───── Exercise materials ─────

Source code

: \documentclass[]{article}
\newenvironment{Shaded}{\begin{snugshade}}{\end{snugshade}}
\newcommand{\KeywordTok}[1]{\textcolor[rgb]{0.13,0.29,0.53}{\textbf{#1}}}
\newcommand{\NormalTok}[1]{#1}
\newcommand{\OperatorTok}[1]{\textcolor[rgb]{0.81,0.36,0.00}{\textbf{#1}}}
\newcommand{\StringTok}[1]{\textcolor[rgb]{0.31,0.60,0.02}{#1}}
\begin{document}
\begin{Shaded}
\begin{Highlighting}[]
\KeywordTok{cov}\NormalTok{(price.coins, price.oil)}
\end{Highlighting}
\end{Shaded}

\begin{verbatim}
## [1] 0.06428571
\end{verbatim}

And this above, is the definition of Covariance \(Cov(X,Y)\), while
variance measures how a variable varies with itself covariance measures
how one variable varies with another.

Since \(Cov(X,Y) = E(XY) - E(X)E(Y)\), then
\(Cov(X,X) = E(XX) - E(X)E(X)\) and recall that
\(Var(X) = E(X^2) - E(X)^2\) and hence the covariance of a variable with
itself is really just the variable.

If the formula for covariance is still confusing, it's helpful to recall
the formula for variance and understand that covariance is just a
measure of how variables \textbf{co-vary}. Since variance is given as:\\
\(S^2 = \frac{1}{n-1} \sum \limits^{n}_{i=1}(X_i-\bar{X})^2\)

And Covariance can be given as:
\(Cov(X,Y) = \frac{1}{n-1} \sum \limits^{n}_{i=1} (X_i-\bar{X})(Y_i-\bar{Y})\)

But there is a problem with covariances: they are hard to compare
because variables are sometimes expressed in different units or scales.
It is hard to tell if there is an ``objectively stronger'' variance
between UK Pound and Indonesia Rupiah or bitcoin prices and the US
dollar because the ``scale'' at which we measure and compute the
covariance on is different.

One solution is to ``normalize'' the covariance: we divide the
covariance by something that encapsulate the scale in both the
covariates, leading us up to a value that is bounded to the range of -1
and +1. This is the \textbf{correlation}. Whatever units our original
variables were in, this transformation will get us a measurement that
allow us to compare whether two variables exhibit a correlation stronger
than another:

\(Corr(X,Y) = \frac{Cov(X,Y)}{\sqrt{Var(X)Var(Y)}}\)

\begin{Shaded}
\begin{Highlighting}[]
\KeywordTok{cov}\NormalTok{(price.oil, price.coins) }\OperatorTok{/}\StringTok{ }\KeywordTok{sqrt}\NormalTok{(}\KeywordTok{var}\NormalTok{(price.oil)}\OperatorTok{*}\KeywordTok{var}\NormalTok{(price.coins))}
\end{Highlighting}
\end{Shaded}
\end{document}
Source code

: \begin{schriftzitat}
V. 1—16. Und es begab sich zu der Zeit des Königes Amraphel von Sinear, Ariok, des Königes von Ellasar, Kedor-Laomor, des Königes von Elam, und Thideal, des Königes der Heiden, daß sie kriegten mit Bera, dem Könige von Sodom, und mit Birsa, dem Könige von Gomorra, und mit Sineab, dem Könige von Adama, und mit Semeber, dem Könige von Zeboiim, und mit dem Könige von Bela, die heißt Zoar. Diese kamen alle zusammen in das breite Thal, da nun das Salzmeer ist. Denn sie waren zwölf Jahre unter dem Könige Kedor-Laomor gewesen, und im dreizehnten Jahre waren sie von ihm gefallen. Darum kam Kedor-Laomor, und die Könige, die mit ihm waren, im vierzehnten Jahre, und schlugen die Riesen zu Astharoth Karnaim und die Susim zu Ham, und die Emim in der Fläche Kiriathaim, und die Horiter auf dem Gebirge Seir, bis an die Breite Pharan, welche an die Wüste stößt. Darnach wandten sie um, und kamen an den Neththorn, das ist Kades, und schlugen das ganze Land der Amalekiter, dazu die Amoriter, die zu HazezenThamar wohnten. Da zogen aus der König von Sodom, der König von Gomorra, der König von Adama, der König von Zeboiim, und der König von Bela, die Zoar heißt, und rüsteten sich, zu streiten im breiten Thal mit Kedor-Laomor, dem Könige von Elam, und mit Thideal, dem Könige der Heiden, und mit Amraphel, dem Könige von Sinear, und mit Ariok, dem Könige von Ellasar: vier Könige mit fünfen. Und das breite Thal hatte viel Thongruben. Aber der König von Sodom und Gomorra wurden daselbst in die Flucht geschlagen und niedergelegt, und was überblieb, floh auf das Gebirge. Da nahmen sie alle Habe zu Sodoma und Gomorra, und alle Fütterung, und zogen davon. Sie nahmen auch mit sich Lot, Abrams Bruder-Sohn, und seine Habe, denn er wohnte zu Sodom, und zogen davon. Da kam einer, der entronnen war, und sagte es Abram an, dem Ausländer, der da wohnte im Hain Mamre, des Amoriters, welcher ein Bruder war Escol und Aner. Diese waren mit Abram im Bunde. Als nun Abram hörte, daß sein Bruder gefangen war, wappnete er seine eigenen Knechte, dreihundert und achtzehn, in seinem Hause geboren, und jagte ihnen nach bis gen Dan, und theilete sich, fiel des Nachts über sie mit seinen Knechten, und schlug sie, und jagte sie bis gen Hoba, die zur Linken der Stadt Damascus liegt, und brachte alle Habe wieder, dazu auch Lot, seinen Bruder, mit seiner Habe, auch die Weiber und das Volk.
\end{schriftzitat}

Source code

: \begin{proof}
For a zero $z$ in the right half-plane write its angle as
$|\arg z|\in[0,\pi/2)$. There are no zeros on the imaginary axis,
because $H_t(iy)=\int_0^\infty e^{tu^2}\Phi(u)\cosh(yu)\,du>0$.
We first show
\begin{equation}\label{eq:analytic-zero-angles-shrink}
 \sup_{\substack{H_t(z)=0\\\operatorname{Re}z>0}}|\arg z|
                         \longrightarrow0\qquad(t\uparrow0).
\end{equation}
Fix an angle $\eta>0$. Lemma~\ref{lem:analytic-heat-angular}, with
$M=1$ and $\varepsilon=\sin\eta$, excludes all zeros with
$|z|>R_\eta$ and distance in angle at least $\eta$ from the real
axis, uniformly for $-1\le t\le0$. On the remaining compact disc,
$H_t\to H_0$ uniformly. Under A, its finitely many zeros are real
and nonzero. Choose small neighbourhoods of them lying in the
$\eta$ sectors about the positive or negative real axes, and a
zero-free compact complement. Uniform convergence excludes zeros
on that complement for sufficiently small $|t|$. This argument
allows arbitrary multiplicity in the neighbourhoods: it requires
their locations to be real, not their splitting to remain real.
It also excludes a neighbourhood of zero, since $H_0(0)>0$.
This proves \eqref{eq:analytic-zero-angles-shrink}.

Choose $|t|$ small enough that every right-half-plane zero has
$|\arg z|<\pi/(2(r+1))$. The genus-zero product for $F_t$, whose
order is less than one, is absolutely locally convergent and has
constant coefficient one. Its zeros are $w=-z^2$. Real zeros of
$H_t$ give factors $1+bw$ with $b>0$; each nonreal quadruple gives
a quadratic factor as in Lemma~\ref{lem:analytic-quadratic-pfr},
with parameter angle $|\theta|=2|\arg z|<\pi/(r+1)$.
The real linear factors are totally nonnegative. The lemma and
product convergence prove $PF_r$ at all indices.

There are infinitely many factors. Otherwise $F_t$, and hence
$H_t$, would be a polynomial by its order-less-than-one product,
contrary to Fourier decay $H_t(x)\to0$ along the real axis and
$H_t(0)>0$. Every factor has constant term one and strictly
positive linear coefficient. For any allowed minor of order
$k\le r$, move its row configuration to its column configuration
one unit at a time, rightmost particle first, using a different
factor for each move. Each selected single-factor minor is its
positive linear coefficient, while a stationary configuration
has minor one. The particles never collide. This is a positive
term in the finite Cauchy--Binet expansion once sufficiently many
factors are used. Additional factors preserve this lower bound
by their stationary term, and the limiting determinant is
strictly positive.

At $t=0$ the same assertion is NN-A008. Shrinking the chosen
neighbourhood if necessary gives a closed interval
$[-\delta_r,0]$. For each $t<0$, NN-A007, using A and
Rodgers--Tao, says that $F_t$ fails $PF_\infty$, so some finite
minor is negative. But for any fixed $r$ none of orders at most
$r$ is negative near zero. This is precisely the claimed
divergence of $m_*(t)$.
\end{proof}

─────

> _Required work_: Lines with the word "neighbourhoods" in them should be copied from the preceding records.

> _The completed task_:
and nonzero. Choose small neighbourhoods of them lying in the
allows arbitrary multiplicity in the neighbourhoods: it requires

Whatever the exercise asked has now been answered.